Friday, January 14, 2005

Nature of Identity - shown through crisis

A NYT story points out that identity is a matter of relationships or records of relationships - and the tsunami wiped both away, leaving some people without identities.


(thread link)

4 Comments:

Blogger Mark Wahl said...

A similar problem has been identity documents for refugees, whose governments have been unwilling or unable to issue them generally-accepted forms of documentation, or postwar situations where it is impossible for governments to issue documents because the traditional issuing authorities no longer exist. After WWI, in order to allow refugees to have a suitable document for enabling international travel, Fridtjof Nansen's League of Nations High Commission for Refugeees issued passports to the stateless, as did the IRO after WWII. Currently, there are refugee, emergency and other 'exceptional' identity documents issued for travel purposes besides the passport; this site has a list of 120+ kinds of identity documents issued to non-nationals that a immigration inspector might be presented:

http://www.ukvisas.gov.uk/servlet/Front?pagename=OpenMarket/Xcelerate/ShowPage&c=Page&cid=1037022858215

Mark Wahl
Informed Control Inc.

4:55 PM  
Blogger cme said...


Here's Mark's link
, I hope.

11:02 PM  
Blogger bob blakley said...

I believe I've already said (can't remember for sure) that "the document (e.g. birth certificate) is the identity, whereas it's commonly thought that the document "records" the identity by referring to some ineffable but unchanging characteristic of the "identity-holder".

I agree that these unfortunate people no longer have identities. Now they have to establish new ones. They will probably try to "claim" the ones they had previously - or at least the ones somebody had previously.

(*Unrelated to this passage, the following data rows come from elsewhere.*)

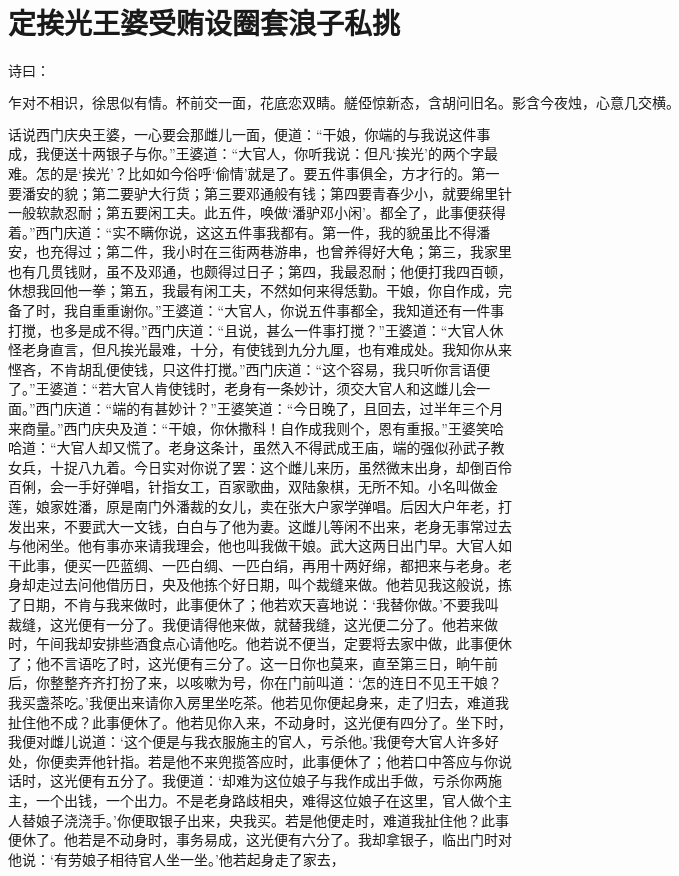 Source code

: 

\chapter{定挨光王婆受贿\KG 设圈套浪子私挑}


诗曰：

\[
乍对不相识，徐思似有情。杯前交一面，花底恋双睛。
艖俹惊新态，含胡问旧名。影含今夜烛，心意几交横。
\]

话说西门庆央王婆，一心要会那雌儿一面，便道：“干娘，你端的与我说这件事成，我便送十两银子与你。”王婆道：“大官人，你听我说：但凡‘挨光’的两个字最难。怎的是‘挨光’？比如如今俗呼‘偷情’就是了。要五件事俱全，方才行的。第一要潘安的貌；第二要驴大行货；第三要邓通般有钱；第四要青春少小，就要绵里针一般软款忍耐；第五要闲工夫。此五件，唤做‘潘驴邓小闲’。都全了，此事便获得着。”西门庆道：“实不瞒你说，这这五件事我都有。第一件，我的貌虽比不得潘安，也充得过；第二件，我小时在三街两巷游串，也曾养得好大龟；第三，我家里也有几贯钱财，虽不及邓通，也颇得过日子；第四，我最忍耐；他便打我四百顿，休想我回他一拳；第五，我最有闲工夫，不然如何来得恁勤。干娘，你自作成，完备了时，我自重重谢你。”王婆道：“大官人，你说五件事都全，我知道还有一件事打搅，也多是成不得。”西门庆道：“且说，甚么一件事打搅？”王婆道：“大官人休怪老身直言，但凡挨光最难，十分，有使钱到九分九厘，也有难成处。我知你从来悭吝，不肯胡乱便使钱，只这件打搅。”西门庆道：“这个容易，我只听你言语便了。”王婆道：“若大官人肯使钱时，老身有一条妙计，须交大官人和这雌儿会一面。”西门庆道：“端的有甚妙计？”王婆笑道：“今日晚了，且回去，过半年三个月来商量。”西门庆央及道：“干娘，你休撒科！自作成我则个，恩有重报。”王婆笑哈哈道：“大官人却又慌了。老身这条计，虽然入不得武成王庙，端的强似孙武子教女兵，十捉八九着。今日实对你说了罢：这个雌儿来历，虽然微末出身，却倒百伶百俐，会一手好弹唱，针指女工，百家歌曲，双陆象棋，无所不知。小名叫做金莲，娘家姓潘，原是南门外潘裁的女儿，卖在张大户家学弹唱。后因大户年老，打发出来，不要武大一文钱，白白与了他为妻。这雌儿等闲不出来，老身无事常过去与他闲坐。他有事亦来请我理会，他也叫我做干娘。武大这两日出门早。大官人如干此事，便买一匹蓝绸、一匹白绸、一匹白绢，再用十两好绵，都把来与老身。老身却走过去问他借历日，央及他拣个好日期，叫个裁缝来做。他若见我这般说，拣了日期，不肯与我来做时，此事便休了；他若欢天喜地说：‘我替你做。’不要我叫裁缝，这光便有一分了。我便请得他来做，就替我缝，这光便二分了。他若来做时，午间我却安排些酒食点心请他吃。他若说不便当，定要将去家中做，此事便休了；他不言语吃了时，这光便有三分了。这一日你也莫来，直至第三日，晌午前后，你整整齐齐打扮了来，以咳嗽为号，你在门前叫道：‘怎的连日不见王干娘？我买盏茶吃。’我便出来请你入房里坐吃茶。他若见你便起身来，走了归去，难道我扯住他不成？此事便休了。他若见你入来，不动身时，这光便有四分了。坐下时，我便对雌儿说道：‘这个便是与我衣服施主的官人，亏杀他。’我便夸大官人许多好处，你便卖弄他针指。若是他不来兜揽答应时，此事便休了；他若口中答应与你说话时，这光便有五分了。我便道：‘却难为这位娘子与我作成出手做，亏杀你两施主，一个出钱，一个出力。不是老身路歧相央，难得这位娘子在这里，官人做个主人替娘子浇浇手。’你便取银子出来，央我买。若是他便走时，难道我扯住他？此事便休了。他若是不动身时，事务易成，这光便有六分了。我却拿银子，临出门时对他说：‘有劳娘子相待官人坐一坐。’他若起身走了家去， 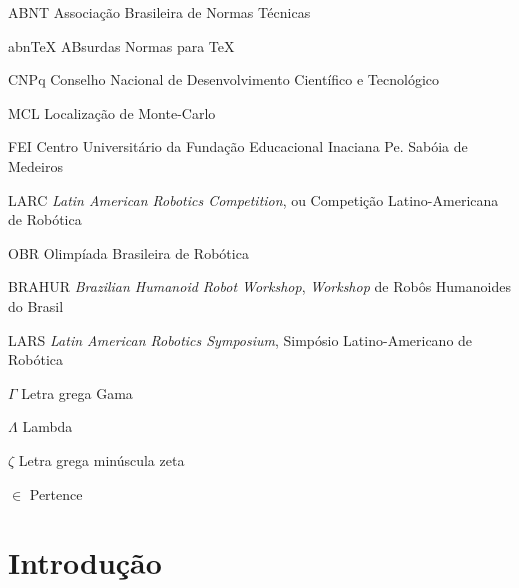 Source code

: \documentclass[
  12pt,       %
  oneside,
  a4paper,      %
  english,      %
  french,       %
  spanish,      %
  brazil,       %
  ]{abntex2}
\begin{document}
\listoffigures*
\cleardoublepage

\listoftables*
\cleardoublepage

\begin{siglas}
  \item[ABNT] Associação Brasileira de Normas Técnicas
  \item[abnTeX] ABsurdas Normas para TeX
  \item[CNPq] Conselho Nacional de Desenvolvimento Científico e Tecnológico
  \item[MCL] Localização de Monte-Carlo
  \item[FEI] Centro Universitário da Fundação Educacional Inaciana Pe. Sabóia de Medeiros
  \item[LARC] \textit{Latin American Robotics Competition}, ou Competição Latino-Americana de Robótica
  \item[OBR] Olimpíada Brasileira de Robótica
  \item[BRAHUR] \textit{Brazilian Humanoid Robot Workshop}, \textit{Workshop} de Robôs Humanoides do Brasil
  \item[LARS] \textit{Latin American Robotics Symposium}, Simpósio Latino-Americano de Robótica
\end{siglas}

\begin{simbolos}
  \item[$ \Gamma $] Letra grega Gama
  \item[$ \Lambda $] Lambda
  \item[$ \zeta $] Letra grega minúscula zeta
  \item[$ \in $] Pertence
\end{simbolos}

\tableofcontents*
\cleardoublepage


\textual

\chapter{Introdução}
\end{document}
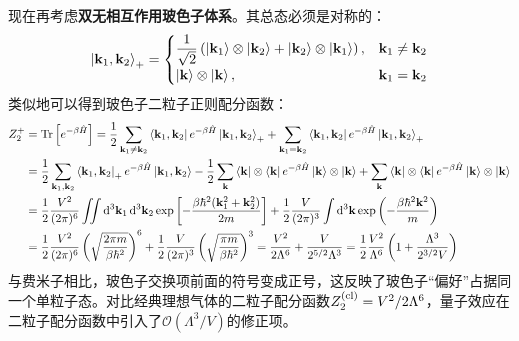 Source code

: 现在再考虑\textbf{双无相互作用玻色子体系}。其总态必须是对称的：
\[\ket{\mathbf{k}_1,\mathbf{k}_2}_+=
\begin{cases}
\dfrac{1}{\sqrt{2}}\left(\ket{\mathbf{k}_1}\otimes\ket{\mathbf{k}_2}+\ket{\mathbf{k}_2}\otimes\ket{\mathbf{k}_1}\right), & \mathbf{k}_1\neq \mathbf{k}_2\\
\ket{\mathbf{k}}\otimes\ket{\mathbf{k}}, & \mathbf{k}_1=\mathbf{k}_2
\end{cases}\]
类似地可以得到玻色子二粒子正则配分函数：
\[\begin{aligned}
Z_2^+&=\Tr\left[e^{-\beta\hat{H}}\right]=\frac{1}{2}\sum_{\mathbf{k}_1\neq \mathbf{k}_2}\bra{\mathbf{k}_1,\mathbf{k}_2} e^{-\beta\hat{H}}\ket{\mathbf{k}_1,\mathbf{k}_2}_++\sum_{\mathbf{k}_1=\mathbf{k}_2}\bra{\mathbf{k}_1,\mathbf{k}_2} e^{-\beta\hat{H}}\ket{\mathbf{k}_1,\mathbf{k}_2}_+\\
&=\frac{1}{2}\sum_{\mathbf{k}_1,\mathbf{k}_2}\bra{\mathbf{k}_1,\mathbf{k}_2}_+ e^{-\beta\hat{H}}\ket{\mathbf{k}_1,\mathbf{k}_2}-\frac{1}{2}\sum_{\mathbf{k}}\bra{\mathbf{k}}\otimes\bra{\mathbf{k}}e^{-\beta\hat{H}}\ket{\mathbf{k}}\otimes\ket{\mathbf{k}}+\sum_{\mathbf{k}}\bra{\mathbf{k}}\otimes\bra{\mathbf{k}}e^{-\beta\hat{H}}\ket{\mathbf{k}}\otimes\ket{\mathbf{k}}\\
&=\frac{1}{2}\frac{V^2}{(2\pi)^6}\iint \dd[3]{\mathbf{k}_1}\dd[3]{\mathbf{k}_2}\exp\left[-\frac{\beta\hbar^2(\mathbf{k}_1^2+\mathbf{k}_2^2)}{2m}\right]+\frac{1}{2}\frac{V}{(2\pi)^3}\int \dd[3]{\mathbf{k}}\exp\left(-\frac{\beta\hbar^2\mathbf{k}^2}{m}\right)\\
&=\frac{1}{2}\frac{V^2}{(2\pi)^6}\left(\sqrt{\frac{2\pi m}{\beta\hbar^2}}\right)^6+\frac{1}{2}\frac{V}{(2\pi)^3}\left(\sqrt{\frac{\pi m}{\beta\hbar^2}}\right)^3=\frac{V^2}{2\Lambda^6}+\frac{V}{2^{5/2}\Lambda^3}=\frac{1}{2}\frac{V^2}{\Lambda^6}\left(1+\frac{\Lambda^3}{2^{3/2}V}\right)
\end{aligned}\]
与费米子相比，玻色子交换项前面的符号变成正号，这反映了玻色子“偏好”占据同一个单粒子态。对比经典理想气体的二粒子配分函数$Z_2^{\rm (cl)}=V^2/2\Lambda^6$，量子效应在二粒子配分函数中引入了$\mathcal{O}(\Lambda^3/V)$的修正项。

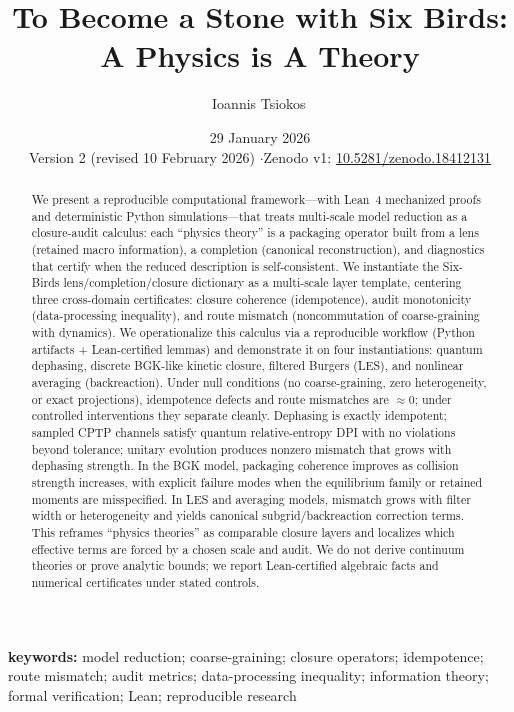 \documentclass[11pt]{article}
\title{To Become a Stone with Six Birds: A Physics is A Theory}
\author{Ioannis Tsiokos\,\orcidlink{0009-0009-7659-5964}}
\affiliation{}
\date{29 January 2026\\[4pt]{\small Version 2 (revised 10 February 2026) \quad$\cdot$\quad Zenodo v1: \href{https://doi.org/10.5281/zenodo.18412131}{10.5281/zenodo.18412131}}}
\makeatletter
\newcommand{\printaffiliation}{\begin{center}\small \@affiliation\end{center}}
\makeatother
\begin{document}
\maketitle
\thispagestyle{firstpage}
\printaffiliation

\begin{abstract}
We present a reproducible computational framework---with Lean~4 mechanized proofs and deterministic Python simulations---that treats multi-scale model reduction as a closure-audit calculus: each ``physics theory'' is a packaging operator built from a lens (retained macro information), a completion (canonical reconstruction), and diagnostics that certify when the reduced description is self-consistent. We instantiate the Six-Birds lens/completion/closure dictionary as a multi-scale layer template, centering three cross-domain certificates: closure coherence (idempotence), audit monotonicity (data-processing inequality), and route mismatch (noncommutation of coarse-graining with dynamics). We operationalize this calculus via a reproducible workflow (Python artifacts + Lean-certified lemmas) and demonstrate it on four instantiations: quantum dephasing, discrete BGK-like kinetic closure, filtered Burgers (LES), and nonlinear averaging (backreaction). Under null conditions (no coarse-graining, zero heterogeneity, or exact projections), idempotence defects and route mismatches are $\approx 0$; under controlled interventions they separate cleanly. Dephasing is exactly idempotent; sampled CPTP channels satisfy quantum relative-entropy DPI with no violations beyond tolerance; unitary evolution produces nonzero mismatch that grows with dephasing strength. In the BGK model, packaging coherence improves as collision strength increases, with explicit failure modes when the equilibrium family or retained moments are misspecified. In LES and averaging models, mismatch grows with filter width or heterogeneity and yields canonical subgrid/backreaction correction terms. This reframes ``physics theories'' as comparable closure layers and localizes which effective terms are forced by a chosen scale and audit. We do not derive continuum theories or prove analytic bounds; we report Lean-certified algebraic facts and numerical certificates under stated controls.
\end{abstract}

\vspace{1ex}
\noindent\textbf{keywords:} model reduction; coarse-graining; closure operators; idempotence; route mismatch; audit metrics; data-processing inequality; information theory; formal verification; Lean; reproducible research
\end{document}
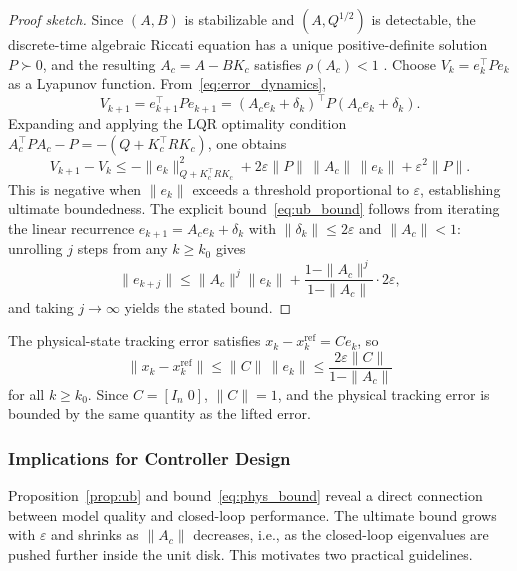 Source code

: \documentclass[journal]{IEEEtran}
\begin{document}
\begin{proof}[Proof sketch]
Since $(A,B)$ is stabilizable and $(A,Q^{1/2})$ is detectable, the discrete-time algebraic Riccati equation has a unique positive-definite solution $P \succ 0$, and the resulting $A_c = A - BK_c$ satisfies $\rho(A_c) < 1$ \cite{korda2018linear}. Choose $V_k = e_k^\top P e_k$ as a Lyapunov function. From~\eqref{eq:error_dynamics},
\begin{equation}
    V_{k+1} = e_{k+1}^\top P e_{k+1} = (A_c e_k + \delta_k)^\top P (A_c e_k + \delta_k).
\end{equation}
Expanding and applying the LQR optimality condition $A_c^\top P A_c - P = -(Q + K_c^\top R K_c)$, one obtains
\begin{equation}
    V_{k+1} - V_k \leq -\|e_k\|_{Q+K_c^\top R K_c}^2 + 2\varepsilon \|P\|\,\|A_c\|\,\|e_k\| + \varepsilon^2 \|P\|.
\end{equation}
This is negative when $\|e_k\|$ exceeds a threshold proportional to $\varepsilon$, establishing ultimate boundedness. The explicit bound~\eqref{eq:ub_bound} follows from iterating the linear recurrence $e_{k+1} = A_c e_k + \delta_k$ with $\|\delta_k\| \leq 2\varepsilon$ and $\|A_c\| < 1$: unrolling $j$ steps from any $k \geq k_0$ gives
\begin{equation}
    \|e_{k+j}\| \leq \|A_c\|^j \|e_k\| + \frac{1 - \|A_c\|^j}{1 - \|A_c\|}\cdot 2\varepsilon,
\end{equation}
and taking $j\to\infty$ yields the stated bound.
\end{proof}

The physical-state tracking error satisfies $x_k - x_k^{\mathrm{ref}} = Ce_k$, so
\begin{equation}
    \|x_k - x_k^{\mathrm{ref}}\| \leq \|C\|\,\|e_k\| \leq \frac{2\varepsilon\|C\|}{1-\|A_c\|}
    \label{eq:phys_bound}
\end{equation}
for all $k \geq k_0$. Since $C = [I_n\;0]$, $\|C\| = 1$, and the physical tracking error is bounded by the same quantity as the lifted error.

\subsubsection{Implications for Controller Design}

Proposition~\ref{prop:ub} and bound~\eqref{eq:phys_bound} reveal a direct connection between model quality and closed-loop performance. The ultimate bound grows with $\varepsilon$ and shrinks as $\|A_c\|$ decreases, i.e., as the closed-loop eigenvalues are pushed further inside the unit disk. This motivates two practical guidelines.
\end{document}
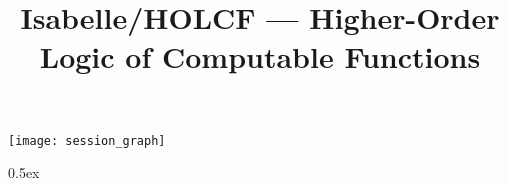 \documentclass[11pt,a4paper]{article}
\begin{document}
\title{Isabelle/HOLCF --- Higher-Order Logic of Computable Functions}
\maketitle

\tableofcontents

\begin{center}
  \texttt{[image: session\_graph]}
\end{center}

\newpage

\renewcommand{\isamarkupheader}[1]%
{\section{\isabellecontext: #1}\markright{THEORY~``\isabellecontext''}}

\parindent 0pt\parskip 0.5ex

\end{document}
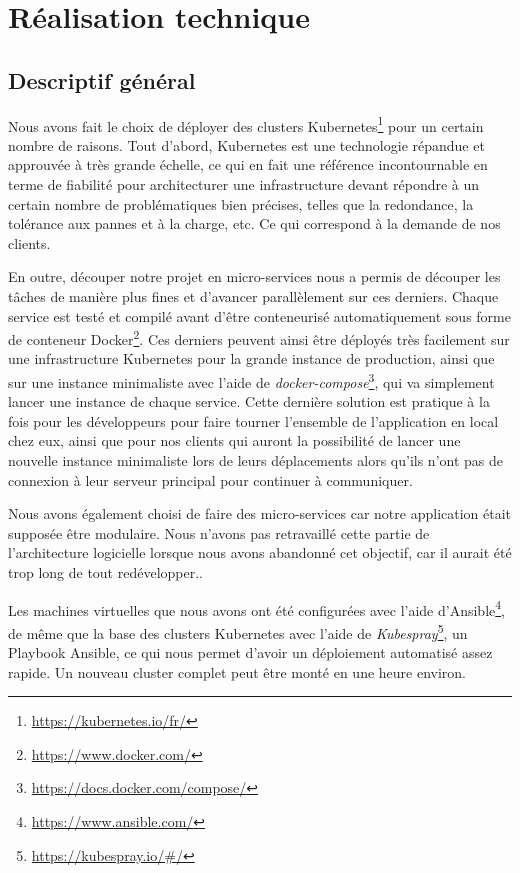 \chapter{Réalisation technique}

\section{Descriptif général}

Nous avons fait le choix de déployer des clusters
Kubernetes\footnote{\url{https://kubernetes.io/fr/}}
pour un certain nombre de raisons. Tout d'abord, Kubernetes est une
technologie répandue et approuvée à très grande échelle, ce qui en fait
une référence incontournable en terme de fiabilité pour architecturer
une infrastructure devant répondre à un certain nombre de problématiques
bien précises, telles que la redondance, la tolérance aux pannes et à la
charge, etc. Ce qui correspond à la demande de nos clients.

En outre, découper notre projet en micro-services nous a permis de
découper les tâches de manière plus fines et d'avancer parallèlement sur
ces derniers. Chaque service est testé et compilé avant d'être
conteneurisé automatiquement sous forme de conteneur
Docker\footnote{\url{https://www.docker.com/}}. Ces
derniers peuvent ainsi être déployés très facilement sur une
infrastructure Kubernetes pour la grande instance de production, ainsi
que sur une instance minimaliste avec l'aide de
\textit{docker-compose}\footnote{\url{https://docs.docker.com/compose/}},
qui va simplement lancer une instance de chaque service. Cette dernière
solution est pratique à la fois pour les développeurs pour faire tourner
l'ensemble de l'application en local chez eux, ainsi que pour nos
clients qui auront la possibilité de lancer une nouvelle instance
minimaliste lors de leurs déplacements alors qu'ils n'ont pas de
connexion à leur serveur principal pour continuer à communiquer.

Nous avons également choisi de faire des micro-services car notre
application était supposée être modulaire. Nous n'avons pas retravaillé
cette partie de l'architecture logicielle lorsque nous avons abandonné
cet objectif, car il aurait été trop long de tout redévelopper..

Les machines virtuelles que nous avons ont été configurées avec l'aide
d'Ansible\footnote{\url{https://www.ansible.com/}}, de
même que la base des clusters Kubernetes avec l'aide de
\textit{Kubespray}\footnote{\url{https://kubespray.io/\#/}}, un
Playbook Ansible, ce qui nous permet d'avoir un déploiement automatisé
assez rapide. Un nouveau cluster complet peut être monté en une heure
environ.

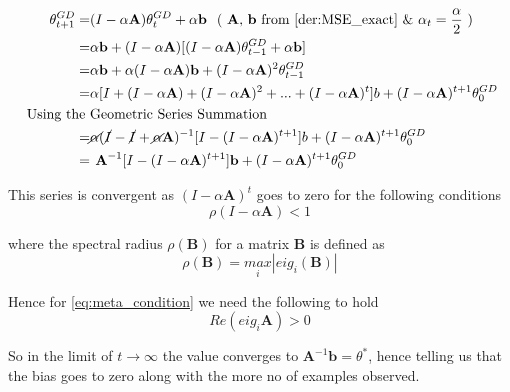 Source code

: \documentclass[twoside]{article}
\begin{document}
\begin{equation}
    \begin{split}
        \theta_{t+1}^{GD} =& (I - \alpha \textbf{A})\theta_t^{GD} + \alpha \textbf{b }\text{   ( \textbf{A}, \textbf{b} from \ref{der:MSE_exact} \& $\alpha_t = \dfrac{\alpha}{2}$ )}\\
        =& \alpha \textbf{b} + (I - \alpha \textbf{A})[(I - \alpha \textbf{A})\theta_{t-1}^{GD} + \alpha \textbf{b}]\\
        =& \alpha \textbf{b} + \alpha (I - \alpha \textbf{A}) \textbf{b} + (I - \alpha \textbf{A})^2\theta_{t-1}^{GD}\\
        =& \alpha[I + (I - \alpha \textbf{A}) + (I - \alpha \textbf{A})^2 + ... + (I - \alpha \textbf{A})^t]b + (I - \alpha \textbf{A})^{t+1}\theta_{0}^{GD}\\
        \text{ Using the } & \text{Geometric Series Summation}\\
        =& \cancel{\alpha} (\cancel{I} - \cancel{I} + \cancel{\alpha} \textbf{A} )^{-1}[I - (I - \alpha \textbf{A} )^{t+1}]b + (I - \alpha \textbf{A})^{t+1}\theta_{0}^{GD}\\
        =&\textbf{ A}^{-1}[I - (I - \alpha \textbf{A} )^{t+1}]\textbf{\textbf{b}} + (I - \alpha \textbf{A})^{t+1}\theta_{0}^{GD}\\
    \end{split}
\end{equation}

This series is convergent as $(I - \alpha \textbf{A})^{t}$ goes to zero for the following conditions  
\begin{equation}\label{eq:meta_condition}
    \rho( I - \alpha \textbf{A}) < 1
\end{equation}

where the spectral radius $\rho(\textbf{B})$ for a matrix $\textbf{B}$ is defined as 
\begin{equation}\label{eq:def_spectral}
    \rho(\textbf{B}) = \underset{i}{max}|eig_i(\textbf{B})|
\end{equation}

Hence for \ref{eq:meta_condition} we need the following to hold 
\begin{equation}
    Re({eig}_i \textbf{A}) > 0
\end{equation}

So in the limit of $t\rightarrow \infty$ the value converges to $\textbf{A}^{-1}\textbf{b} = \theta^*$, hence telling us that the bias goes to zero along with the more no of examples observed.
\end{document}
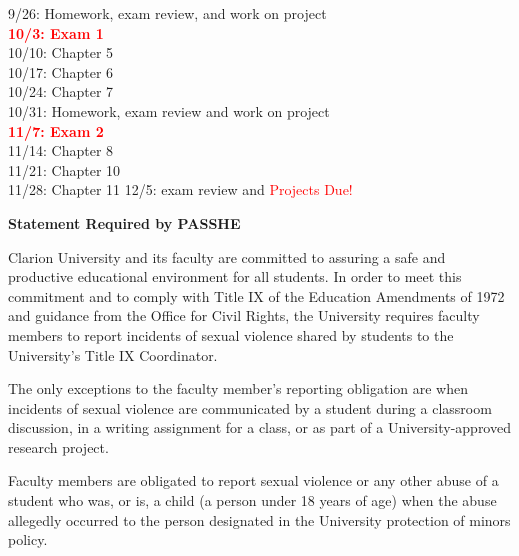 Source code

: \documentclass{article}
\begin{document}
9/26:  Homework, exam review, and work on project \\
{\bf \textcolor{red}{10/3:  Exam 1}} \\
10/10: Chapter 5\\
10/17: Chapter 6\\
10/24:  Chapter 7\\ 
10/31:  Homework, exam review and work on project \\ 
{\bf \textcolor{red}{11/7:  Exam 2}}\\
11/14: Chapter 8\\
11/21: Chapter 10\\
11/28: Chapter 11
12/5: exam review and \textcolor{red}{Projects Due!}\\

\clearpage

\begin{center}
{\bf Statement Required by PASSHE}  
\end{center}

Clarion University and its faculty are committed to assuring a safe and productive educational environment for all students. In order to meet this commitment and to comply with Title IX of the Education Amendments of 1972 and guidance from  the Office for Civil Rights, the University requires faculty members to report incidents of sexual violence shared by students to the University's Title IX Coordinator.                         

The only exceptions to the faculty member's reporting obligation are when incidents of sexual violence are communicated by a student during a classroom discussion, in a writing assignment for a class, or as part of a University-approved research project.                           

Faculty members are obligated to report sexual violence or any other abuse of a student who was, or is, a child (a person under 18 years of age) when the abuse allegedly occurred to the person designated in the University protection of minors policy. 
\end{document}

This is where identity gets really dangerous. When you're first born, there's no trouble in issuing you an identity, because there are no stakes. Your identity doesn't entitle you to much. When you're an adult and you show up without an identity, there are very high stakes - especially if the identity you claim has a lot of money or authority associated with it. (The opposite direction is also a problem. If you try to lose an identity, it's a big deal if there are lots of liabilities associated with the identity).

1:19 PM  
Blogger cme said...

If you want to define the word "identity" that way, fine. I still say it's just a written reminder to people who would testify personally as to someone's identity.

But, that's just choice of definitions.

The one nit I would pick with Bob's comment independent of definition is that someone newly born might still stand to inherit - and therefore even at birth the identity is not without strings.